Saturday, February 5, 2011

Responding To David Shedlock

Those of you who follow the public policy debates surrounding health care reform know that individual mandates are tied closely to regulations against dropping customers because of preexisting conditions. You can't really have the one without the other.

Republicans in the past supported individual mandates. However, ever since President Obama co-opted some of the Republican health care policies, the conservative movement has tried to distance itself from its creation. The result has been that Republicans don't really have a good response to the problem of preexisting conditions.

First, Republicans want to create more high risk pools. This is a terrible idea because it would lead to high public subsidies or prohibitive levies against those who need insurance. Second, some have argued that there are other ways to get to universal health coverage without an individual mandate. True, but they involve some aspect of government coercing people into buying health insurance. You simply can't force insurance companies to accept coverage of people with preexisting conditions if you don't somehow force everybody to buy insurance. Otherwise, those insurance companies would have to go out of business.

So what to do if you are a Republican who must oppose Barack Obama no matter what or you are a big fan of a potential 2012 candidate other than Mitt Romney? Well, you end up saying something like what David Shedlock said in a comment at his own post.
What can be done if you have an illness and are uninsured?

1. Reduce your expenses and lifestyle. You may have to choose to live on less if you have medical bills.

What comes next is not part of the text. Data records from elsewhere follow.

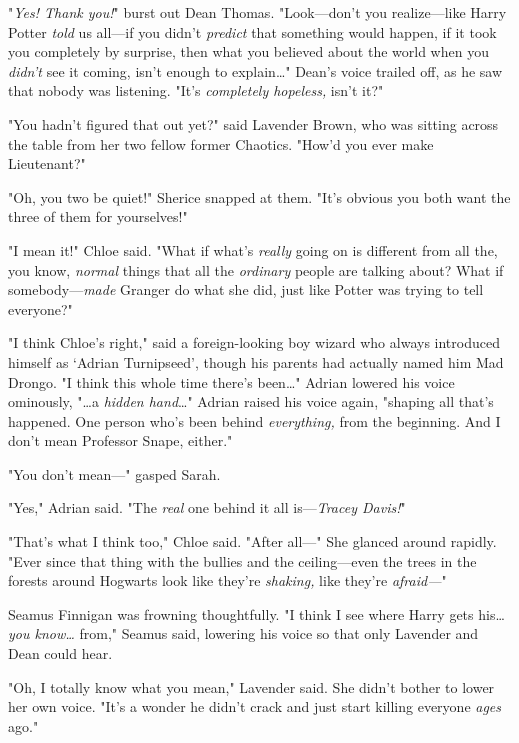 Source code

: "\emph{Yes! Thank you!}" burst out Dean Thomas. "Look---don't you 
realize---like Harry Potter \emph{told} us all---if you didn't \emph{predict} 
that something would happen, if it took you completely by surprise, then what 
you believed about the world when you \emph{didn't} see it coming, isn't enough 
to explain{\ldots}" Dean's voice trailed off, as he saw that nobody was 
listening. "It's \emph{completely hopeless,} isn't it?"

"You hadn't figured that out yet?" said Lavender Brown, who was sitting across 
the table from her two fellow former Chaotics. "How'd you ever make Lieutenant?"

"Oh, you two be quiet!" Sherice snapped at them. "It's obvious you both want 
the three of them for yourselves!"

"I mean it!" Chloe said. "What if what's \emph{really} going on is different 
from all the, you know, \emph{normal} things that all the \emph{ordinary} 
people are talking about? What if somebody---\emph{made} Granger do what she 
did, just like Potter was trying to tell everyone?"

"I think Chloe's right," said a foreign-looking boy wizard who always 
introduced himself as `Adrian Turnipseed', though his parents had actually 
named him Mad Drongo. "I think this whole time there's been{\ldots}" Adrian 
lowered his voice ominously, "{\ldots}a \emph{hidden hand}{\ldots}" Adrian 
raised his voice again, "shaping all that's happened. One person who's been 
behind \emph{everything,} from the beginning. And I don't mean Professor Snape, 
either."

"You don't mean---" gasped Sarah.

"Yes," Adrian said. "The \emph{real} one behind it all is---\emph{Tracey 
Davis!}"

"That's what I think too," Chloe said. "After all---" She glanced around 
rapidly. "Ever since that thing with the bullies and the ceiling---even the 
trees in the forests around Hogwarts look like they're \emph{shaking,} like 
they're \emph{afraid---}"

Seamus Finnigan was frowning thoughtfully. "I think I see where Harry gets 
his{\ldots} \emph{you know{\ldots}} from," Seamus said, lowering his voice so 
that only Lavender and Dean could hear.

"Oh, I totally know what you mean," Lavender said. She didn't bother to lower 
her own voice. "It's a wonder he didn't crack and just start killing everyone 
\emph{ages} ago."


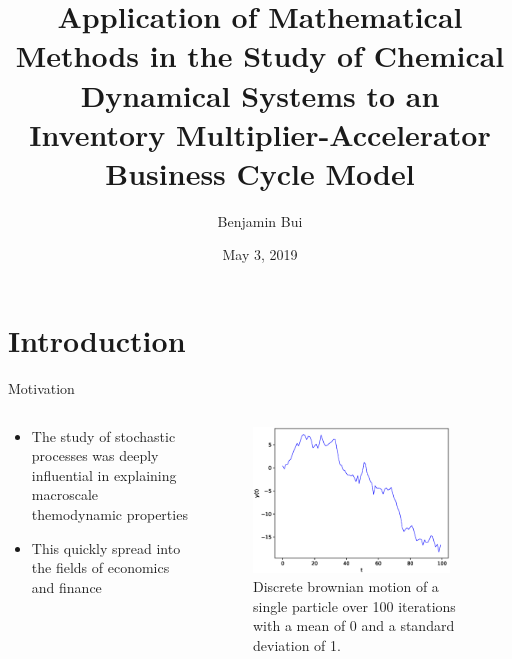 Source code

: \documentclass{beamer}
\title{Application of Mathematical Methods in the Study of Chemical Dynamical Systems to an Inventory Multiplier-Accelerator Business Cycle Model}
\author{Benjamin Bui}
\date{May 3, 2019}
\begin{document}
\begin{frame}
	\titlepage
\end{frame}

\section{Introduction}
\begin{frame}{Motivation}
	\begin{columns}
	\begin{column}{0.5\textwidth}
	\begin{itemize}
		\item The study of stochastic processes was deeply influential in explaining macroscale themodynamic properties

		\item This quickly spread into the fields of economics and finance 
	\end{itemize}
	\end{column}
	\begin{column}{0.5\textwidth}
		\begin{figure}
			\centering
			\includegraphics[width=0.9\textwidth]{brownian_motion.eps}
			\caption{Discrete brownian motion of a single particle over 100 iterations with a mean of 0 and a standard deviation of 1.}
		\end{figure}
	\end{column}
	\end{columns}
\end{frame}
\end{document}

2. Negotiate with health care providers. Health care is so inflated, that often treatment could be had at a fraction of the cost if paperwork were reduced (no insurance, no Medicare/Medicaid) and third-party payers were removed

3. Get help from family and friends – VFWs and other organizations often hold auctions and fundraisers to help uninsured people.

4. Get help from charitable organizations. How many Christian churches wouldn’t help a member in need? IG, I thought you belonged to a church. They would let you die? There are lots of other charities willing to help, as well. 

5. Charitable or church-associated hospitals. Most of the them would treat life-threatening illnesses and work with the patient on the bills afterward.

6. Die. Yes, it is hard to believe it. Some people will die. If you any of you think this is terrible, ask yourself how many uninsured people you have taken on as a project to pay all their medical bills.

7. Pray. And I am certainly more serious than I was on number six. 
You really have to read it several times to capture its subtle nuances. I don't know which is my favorite, death or negotiate with health care providers. In fact, if I am given a choice, I choose death. And he left off number 8, which is --- you are basically just screwed.

It should come as no shock that Shedlock is a huge Huckabee fan. The former governor of Arkansas has publicly stated that he is doesn't think that preexisting conditions are too big of a problem in our health system today. Actually, over half of Americans under 65 have preexisting conditions that are red flags to insurance companies. In an effort to appeal to the base and to poke his finger in arch nemesis Mitt Romny's eye, Mike Huckabee has been forced to ignore a glaring reality in the health care world.

It really boils down to two paths for modern-day conservatism. Are we going to promote limited, but effective governance that responds to the needs of Americans or are we going to promote no governance at all?

Cross posted at The Cross Culturalist.


illinoisguy said...

Good job Pablo. Shedlock's 7 point plan looked about like what a 5th grader could have produced...not necessarily because he is stupid, but simply because there simply is nothing else that will work.

Bill589 said...

There are a lot of ways of reducing the costs of healthcare and therefore healthcare insurance. The conservative way is for people to govern their own lives and get insurance before they are sick. Then they can’t have “pre-existing conditions.” Get healthcare costs down, so healthcare insurance costs go down, so people can afford it.

We can’t add entitlements. We have to fade away the ones that are already breaking us.

The less government involvement, the less taxes they take from us, the better. Typically speaking, no governance involvement at all, is best. Think Reagan’s scariest nine words: I’m from the government and I’m here to help.

Anonymous said...

So Pablo, what are the conservative suggestions to deal with pre-existing conditions that would also satisfy the republican ideals of personal responsibility and individual liberty? Shedlock's 1 and 2 I suppose. But the rest all depart from Republican ideals and say, hey, my problem is now your problem to deal with and pay for.


ConMan said...

If you don't live in Massachusetts, It's NONE OF YOUR BUSINESS what bills they pass there. If MA voters don't like something, they can change it at the ballot box. THEY HAVEN'T!

hamaca said...


Mitt is running for President and his track record is everyone's business.

ConMan said...


And his TRACK RECORD is giving Massachusetts voters what they wanted!